» Your instructions: Return only those lines of the listing that hold the word "close".

──────────────────────────────

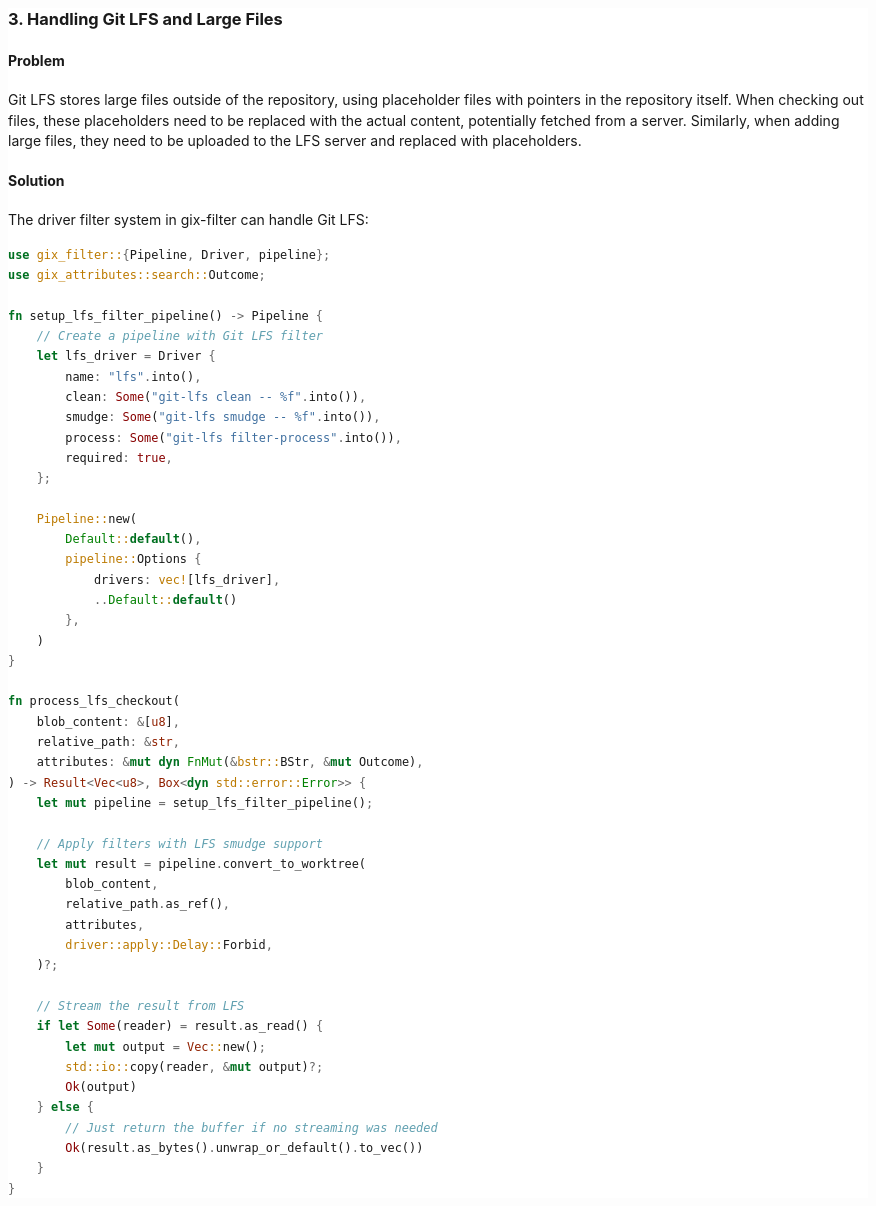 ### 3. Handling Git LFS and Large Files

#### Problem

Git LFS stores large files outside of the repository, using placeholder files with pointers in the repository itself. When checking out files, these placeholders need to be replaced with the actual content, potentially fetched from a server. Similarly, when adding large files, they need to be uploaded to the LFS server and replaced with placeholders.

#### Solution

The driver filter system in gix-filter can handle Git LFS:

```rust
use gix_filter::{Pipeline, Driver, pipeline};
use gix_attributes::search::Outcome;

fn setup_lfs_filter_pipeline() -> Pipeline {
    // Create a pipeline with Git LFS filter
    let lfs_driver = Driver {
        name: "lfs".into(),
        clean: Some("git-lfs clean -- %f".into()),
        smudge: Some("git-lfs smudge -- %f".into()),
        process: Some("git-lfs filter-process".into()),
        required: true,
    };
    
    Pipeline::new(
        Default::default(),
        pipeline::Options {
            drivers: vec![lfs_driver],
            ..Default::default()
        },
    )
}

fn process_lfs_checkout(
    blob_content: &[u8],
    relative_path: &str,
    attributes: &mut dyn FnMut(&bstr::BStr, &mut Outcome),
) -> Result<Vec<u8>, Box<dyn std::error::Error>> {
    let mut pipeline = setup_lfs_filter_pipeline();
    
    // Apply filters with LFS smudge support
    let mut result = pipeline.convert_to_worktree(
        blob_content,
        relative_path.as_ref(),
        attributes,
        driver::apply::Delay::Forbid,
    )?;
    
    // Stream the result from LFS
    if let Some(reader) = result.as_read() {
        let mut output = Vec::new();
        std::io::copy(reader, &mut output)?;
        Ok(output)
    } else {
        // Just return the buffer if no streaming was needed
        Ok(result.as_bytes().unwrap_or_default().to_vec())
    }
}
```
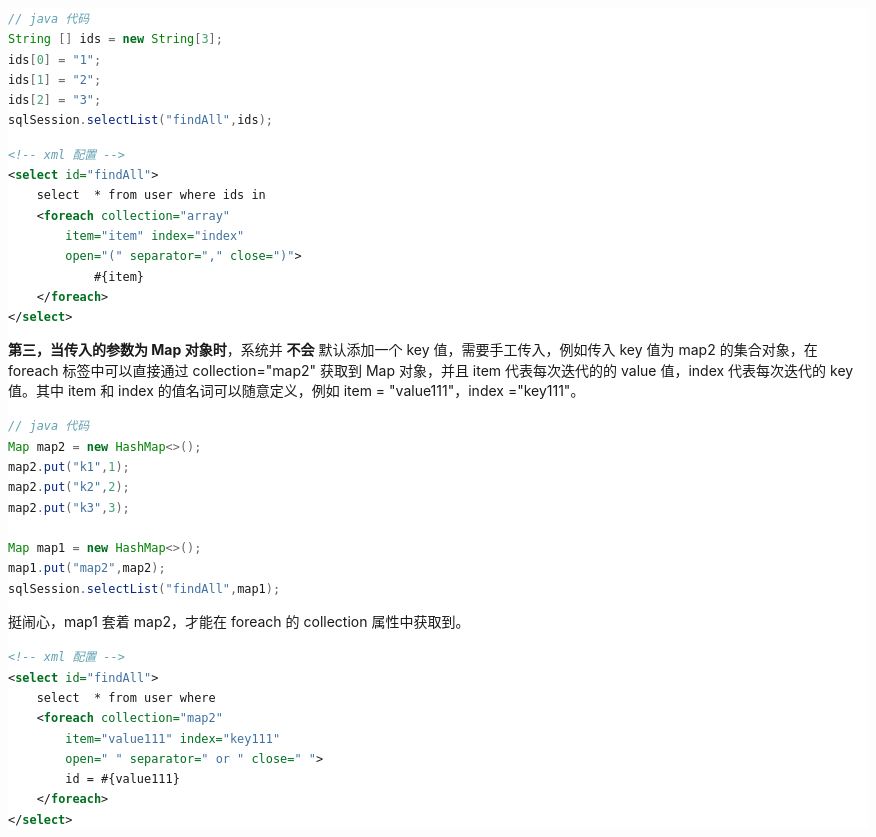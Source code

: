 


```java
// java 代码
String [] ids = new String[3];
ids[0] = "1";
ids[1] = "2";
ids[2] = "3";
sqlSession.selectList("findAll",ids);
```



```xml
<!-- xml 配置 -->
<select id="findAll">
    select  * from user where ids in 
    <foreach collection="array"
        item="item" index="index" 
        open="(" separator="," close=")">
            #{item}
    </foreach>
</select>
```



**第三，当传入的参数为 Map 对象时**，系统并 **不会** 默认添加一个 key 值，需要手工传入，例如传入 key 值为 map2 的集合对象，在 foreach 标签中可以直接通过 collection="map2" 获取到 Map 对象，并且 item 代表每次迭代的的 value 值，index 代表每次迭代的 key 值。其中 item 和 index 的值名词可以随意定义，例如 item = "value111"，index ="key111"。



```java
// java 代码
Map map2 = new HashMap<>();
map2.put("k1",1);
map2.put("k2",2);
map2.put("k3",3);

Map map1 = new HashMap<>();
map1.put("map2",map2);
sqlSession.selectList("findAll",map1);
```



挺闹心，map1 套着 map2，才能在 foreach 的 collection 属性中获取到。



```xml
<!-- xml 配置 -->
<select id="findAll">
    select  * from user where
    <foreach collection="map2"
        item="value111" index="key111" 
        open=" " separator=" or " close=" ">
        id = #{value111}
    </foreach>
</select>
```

──────────────────────────────

» Solution:
        open="(" separator="," close=")">
        open=" " separator=" or " close=" ">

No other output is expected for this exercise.